Extract every line of the material below and reproduce it faithfully.
:: Source data ::
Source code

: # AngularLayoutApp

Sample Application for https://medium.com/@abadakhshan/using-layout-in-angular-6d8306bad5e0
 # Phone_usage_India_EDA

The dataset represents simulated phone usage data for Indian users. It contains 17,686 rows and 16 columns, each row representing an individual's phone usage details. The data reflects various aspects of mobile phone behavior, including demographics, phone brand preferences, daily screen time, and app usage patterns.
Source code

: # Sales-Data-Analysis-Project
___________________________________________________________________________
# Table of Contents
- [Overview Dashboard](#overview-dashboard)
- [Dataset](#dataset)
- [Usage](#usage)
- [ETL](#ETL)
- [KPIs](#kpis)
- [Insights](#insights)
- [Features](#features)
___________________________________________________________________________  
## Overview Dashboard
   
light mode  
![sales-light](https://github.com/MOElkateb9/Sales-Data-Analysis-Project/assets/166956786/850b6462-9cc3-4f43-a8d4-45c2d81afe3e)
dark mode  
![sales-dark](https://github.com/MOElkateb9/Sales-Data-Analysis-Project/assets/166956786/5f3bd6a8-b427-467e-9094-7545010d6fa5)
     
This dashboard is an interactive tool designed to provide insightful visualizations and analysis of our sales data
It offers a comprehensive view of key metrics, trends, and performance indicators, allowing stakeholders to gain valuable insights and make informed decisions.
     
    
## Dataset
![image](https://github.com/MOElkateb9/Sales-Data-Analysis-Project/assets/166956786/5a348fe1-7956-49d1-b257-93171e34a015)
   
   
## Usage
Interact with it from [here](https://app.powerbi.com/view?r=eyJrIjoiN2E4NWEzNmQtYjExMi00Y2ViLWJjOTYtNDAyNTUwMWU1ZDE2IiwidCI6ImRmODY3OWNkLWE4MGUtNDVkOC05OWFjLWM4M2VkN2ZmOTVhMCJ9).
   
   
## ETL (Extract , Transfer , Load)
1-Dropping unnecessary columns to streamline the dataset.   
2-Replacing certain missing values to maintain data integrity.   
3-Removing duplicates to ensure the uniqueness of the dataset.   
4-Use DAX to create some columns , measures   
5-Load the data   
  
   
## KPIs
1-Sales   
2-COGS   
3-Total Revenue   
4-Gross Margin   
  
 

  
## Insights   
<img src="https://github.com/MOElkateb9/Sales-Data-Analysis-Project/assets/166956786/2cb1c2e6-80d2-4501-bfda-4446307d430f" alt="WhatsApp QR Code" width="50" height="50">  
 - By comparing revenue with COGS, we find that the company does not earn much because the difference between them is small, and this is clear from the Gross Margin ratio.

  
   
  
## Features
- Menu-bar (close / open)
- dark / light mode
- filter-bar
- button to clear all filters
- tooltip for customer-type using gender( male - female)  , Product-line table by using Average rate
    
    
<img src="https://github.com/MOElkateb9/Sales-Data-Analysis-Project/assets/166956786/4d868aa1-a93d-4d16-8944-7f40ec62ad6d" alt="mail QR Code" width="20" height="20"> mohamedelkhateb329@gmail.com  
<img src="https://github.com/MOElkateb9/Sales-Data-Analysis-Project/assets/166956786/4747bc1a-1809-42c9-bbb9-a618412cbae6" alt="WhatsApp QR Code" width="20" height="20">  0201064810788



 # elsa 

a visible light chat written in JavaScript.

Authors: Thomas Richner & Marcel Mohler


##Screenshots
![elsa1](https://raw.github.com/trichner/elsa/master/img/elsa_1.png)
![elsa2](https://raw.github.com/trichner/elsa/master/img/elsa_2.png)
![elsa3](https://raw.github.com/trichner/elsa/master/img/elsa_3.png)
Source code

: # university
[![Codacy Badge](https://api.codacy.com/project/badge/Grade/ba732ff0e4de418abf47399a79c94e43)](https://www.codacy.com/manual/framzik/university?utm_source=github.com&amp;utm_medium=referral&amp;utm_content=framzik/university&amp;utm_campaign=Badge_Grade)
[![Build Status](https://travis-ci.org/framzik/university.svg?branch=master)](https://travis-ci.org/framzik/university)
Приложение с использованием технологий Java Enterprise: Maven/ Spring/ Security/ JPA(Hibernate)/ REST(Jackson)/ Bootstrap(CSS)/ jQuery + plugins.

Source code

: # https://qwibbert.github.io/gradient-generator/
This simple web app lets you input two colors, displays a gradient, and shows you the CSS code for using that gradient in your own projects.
:::
§ **Result of this exercise**
Source code

: # AngularLayoutApp

Sample Application for https://medium.com/@abadakhshan/using-layout-in-angular-6d8306bad5e0
 # Phone_usage_India_EDA

The dataset represents simulated phone usage data for Indian users. It contains 17,686 rows and 16 columns, each row representing an individual's phone usage details. The data reflects various aspects of mobile phone behavior, including demographics, phone brand preferences, daily screen time, and app usage patterns.
Source code

: # Sales-Data-Analysis-Project
___________________________________________________________________________
# Table of Contents
- [Overview Dashboard](#overview-dashboard)
- [Dataset](#dataset)
- [Usage](#usage)
- [ETL](#ETL)
- [KPIs](#kpis)
- [Insights](#insights)
- [Features](#features)
___________________________________________________________________________  
## Overview Dashboard
   
light mode  
![sales-light](https://github.com/MOElkateb9/Sales-Data-Analysis-Project/assets/166956786/850b6462-9cc3-4f43-a8d4-45c2d81afe3e)
dark mode  
![sales-dark](https://github.com/MOElkateb9/Sales-Data-Analysis-Project/assets/166956786/5f3bd6a8-b427-467e-9094-7545010d6fa5)
     
This dashboard is an interactive tool designed to provide insightful visualizations and analysis of our sales data
It offers a comprehensive view of key metrics, trends, and performance indicators, allowing stakeholders to gain valuable insights and make informed decisions.
     
    
## Dataset
![image](https://github.com/MOElkateb9/Sales-Data-Analysis-Project/assets/166956786/5a348fe1-7956-49d1-b257-93171e34a015)
   
   
## Usage
Interact with it from [here](https://app.powerbi.com/view?r=eyJrIjoiN2E4NWEzNmQtYjExMi00Y2ViLWJjOTYtNDAyNTUwMWU1ZDE2IiwidCI6ImRmODY3OWNkLWE4MGUtNDVkOC05OWFjLWM4M2VkN2ZmOTVhMCJ9).
   
   
## ETL (Extract , Transfer , Load)
1-Dropping unnecessary columns to streamline the dataset.   
2-Replacing certain missing values to maintain data integrity.   
3-Removing duplicates to ensure the uniqueness of the dataset.   
4-Use DAX to create some columns , measures   
5-Load the data   
  
   
## KPIs
1-Sales   
2-COGS   
3-Total Revenue   
4-Gross Margin   
  
 

  
## Insights   
<img src="https://github.com/MOElkateb9/Sales-Data-Analysis-Project/assets/166956786/2cb1c2e6-80d2-4501-bfda-4446307d430f" alt="WhatsApp QR Code" width="50" height="50">  
 - By comparing revenue with COGS, we find that the company does not earn much because the difference between them is small, and this is clear from the Gross Margin ratio.

  
   
  
## Features
- Menu-bar (close / open)
- dark / light mode
- filter-bar
- button to clear all filters
- tooltip for customer-type using gender( male - female)  , Product-line table by using Average rate
    
    
<img src="https://github.com/MOElkateb9/Sales-Data-Analysis-Project/assets/166956786/4d868aa1-a93d-4d16-8944-7f40ec62ad6d" alt="mail QR Code" width="20" height="20"> mohamedelkhateb329@gmail.com  
<img src="https://github.com/MOElkateb9/Sales-Data-Analysis-Project/assets/166956786/4747bc1a-1809-42c9-bbb9-a618412cbae6" alt="WhatsApp QR Code" width="20" height="20">  0201064810788



 # elsa 

a visible light chat written in JavaScript.

Authors: Thomas Richner & Marcel Mohler


##Screenshots
![elsa1](https://raw.github.com/trichner/elsa/master/img/elsa_1.png)
![elsa2](https://raw.github.com/trichner/elsa/master/img/elsa_2.png)
![elsa3](https://raw.github.com/trichner/elsa/master/img/elsa_3.png)
Source code

: # university
[![Codacy Badge](https://api.codacy.com/project/badge/Grade/ba732ff0e4de418abf47399a79c94e43)](https://www.codacy.com/manual/framzik/university?utm_source=github.com&amp;utm_medium=referral&amp;utm_content=framzik/university&amp;utm_campaign=Badge_Grade)
[![Build Status](https://travis-ci.org/framzik/university.svg?branch=master)](https://travis-ci.org/framzik/university)
Приложение с использованием технологий Java Enterprise: Maven/ Spring/ Security/ JPA(Hibernate)/ REST(Jackson)/ Bootstrap(CSS)/ jQuery + plugins.

Source code

: # https://qwibbert.github.io/gradient-generator/
This simple web app lets you input two colors, displays a gradient, and shows you the CSS code for using that gradient in your own projects.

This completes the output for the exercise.